Em uma única tacada, o presidente Jair Bolsonaro conseguiu enfraquecer a recém-nascida proposta de reforma da Previdência. O texto foi enviado ao Congresso há apenas 9 dias e, como já era de se esperar, não faltou quem quisesse alterar a proposta. Houve críticas, por exemplo, às mudanças sugeridas pela área econômica no pagamento de benefícios assistenciais para idosos pobres (BPC) e nas aposentadorias dos trabalhadores rurais.

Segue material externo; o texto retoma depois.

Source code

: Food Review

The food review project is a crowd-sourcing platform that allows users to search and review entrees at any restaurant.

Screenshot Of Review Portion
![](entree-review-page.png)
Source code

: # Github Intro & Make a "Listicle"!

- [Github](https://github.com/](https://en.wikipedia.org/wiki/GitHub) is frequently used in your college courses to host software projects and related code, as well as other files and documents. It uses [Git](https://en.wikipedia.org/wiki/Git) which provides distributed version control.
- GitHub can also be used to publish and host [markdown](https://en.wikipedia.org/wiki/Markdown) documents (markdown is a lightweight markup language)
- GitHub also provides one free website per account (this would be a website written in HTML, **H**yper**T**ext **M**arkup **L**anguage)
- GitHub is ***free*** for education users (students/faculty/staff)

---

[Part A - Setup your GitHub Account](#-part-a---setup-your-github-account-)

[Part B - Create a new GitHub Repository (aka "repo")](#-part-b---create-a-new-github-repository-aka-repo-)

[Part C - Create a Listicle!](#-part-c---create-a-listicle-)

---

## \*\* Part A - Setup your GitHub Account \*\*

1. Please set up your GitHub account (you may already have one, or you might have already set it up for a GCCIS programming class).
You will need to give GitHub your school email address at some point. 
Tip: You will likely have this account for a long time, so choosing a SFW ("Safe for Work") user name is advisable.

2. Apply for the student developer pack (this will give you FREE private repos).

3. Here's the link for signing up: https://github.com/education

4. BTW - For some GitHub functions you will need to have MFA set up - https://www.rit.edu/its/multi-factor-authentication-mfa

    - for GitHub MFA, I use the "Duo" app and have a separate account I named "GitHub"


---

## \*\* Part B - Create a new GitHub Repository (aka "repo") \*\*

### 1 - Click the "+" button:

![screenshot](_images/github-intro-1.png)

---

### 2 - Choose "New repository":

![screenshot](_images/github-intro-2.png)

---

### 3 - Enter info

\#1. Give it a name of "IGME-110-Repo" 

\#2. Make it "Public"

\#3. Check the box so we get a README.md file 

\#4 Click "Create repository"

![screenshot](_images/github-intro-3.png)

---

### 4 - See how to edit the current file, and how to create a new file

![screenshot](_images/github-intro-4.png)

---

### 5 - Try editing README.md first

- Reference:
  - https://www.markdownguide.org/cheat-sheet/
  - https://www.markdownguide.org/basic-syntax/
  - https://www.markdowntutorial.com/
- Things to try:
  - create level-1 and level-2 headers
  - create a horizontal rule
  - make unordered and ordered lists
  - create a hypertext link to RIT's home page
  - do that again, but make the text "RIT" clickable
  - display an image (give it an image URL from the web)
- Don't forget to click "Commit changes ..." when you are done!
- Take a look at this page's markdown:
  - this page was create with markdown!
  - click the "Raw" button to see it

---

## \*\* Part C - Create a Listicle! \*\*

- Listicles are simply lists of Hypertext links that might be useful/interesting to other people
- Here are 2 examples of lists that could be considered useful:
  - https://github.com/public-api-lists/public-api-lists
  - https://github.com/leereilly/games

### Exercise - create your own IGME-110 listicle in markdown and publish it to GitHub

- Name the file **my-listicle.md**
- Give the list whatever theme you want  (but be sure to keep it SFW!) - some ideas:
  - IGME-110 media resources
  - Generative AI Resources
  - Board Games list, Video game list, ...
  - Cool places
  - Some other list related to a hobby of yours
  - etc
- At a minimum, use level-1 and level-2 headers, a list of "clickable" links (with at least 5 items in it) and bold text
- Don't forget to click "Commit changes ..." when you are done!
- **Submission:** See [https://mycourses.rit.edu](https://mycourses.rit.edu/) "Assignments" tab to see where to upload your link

Mas enquanto a equipe fazia reuniões com bancadas e lideranças para explicar a importância da reforma, uma surpresa veio diretamente do Planalto. Em café da manhã com jornalistas ontem, o próprio Bolsonaro —que fora pessoalmente entregar a proposta ao presidente da Câmara, Rodrigo Maia —disse que poderia aceitar as mudanças no BPC. Ele ainda acenou com uma redução da idade mínima de aposentadoria das mulheres, de 62 para 60 anos, e mudanças nas novas regras de pensão. Para isso, nem havia demanda do Legislativo ainda.

Técnicos do governo não entenderam as declarações do presidente. E admitiram que falar em ceder assim tão cedo dentro do processo de negociação não é boa coisa. O governo ainda não tem uma base de apoio clara e mesmo dentro de seu partido, o PSL, há quem diga que a reforma “não passa como está”.

As mudanças no BPC geram uma economia de pouco mais de R$ 28 bilhões aos cofres públicos em dez anos, segundo cálculos da Instituição Fiscal Independente (IFI). Mas a alteração da idade mínima tende a ser mais expressiva e pode acabar sendo combinada com outros ajustes que geram perdas para a reforma.

Para justificar a atitude do presidente, os técnicos dizem —sem muita convicção —que ele tem sensibilidade política para tratar do assunto. Essa também é a avaliação de parte do Palácio do Planalto, que diz que isso pode facilitar a interlocução com o Congresso. O mercado, por outro lado, não entendeu o movimento de Bolsonaro dessa forma. As declarações do presidente ajudaram a Bolsa brasileira a amargar perdas.

Enquanto isso, o ministro Paulo Guedes tem preferido não falar. Transferiu a tarefa para o secretário especial de Previdência e Trabalho, Rogério Marinho, e sua equipe. Talvez seja o momento de Guedes conversar com o chefe para afinar o discurso e alertá-lo de que, mesmo com a necessidade de um ou outro ajuste no texto que viabilize sua aprovação, a reforma precisa trazer aos cofres públicos uma economia de R$ 1 trilhão em um década. Isso é o que foi prometido. E é isso que vai ser cobrado do presidente que gosta de dizer que missão dada é missão cumprida.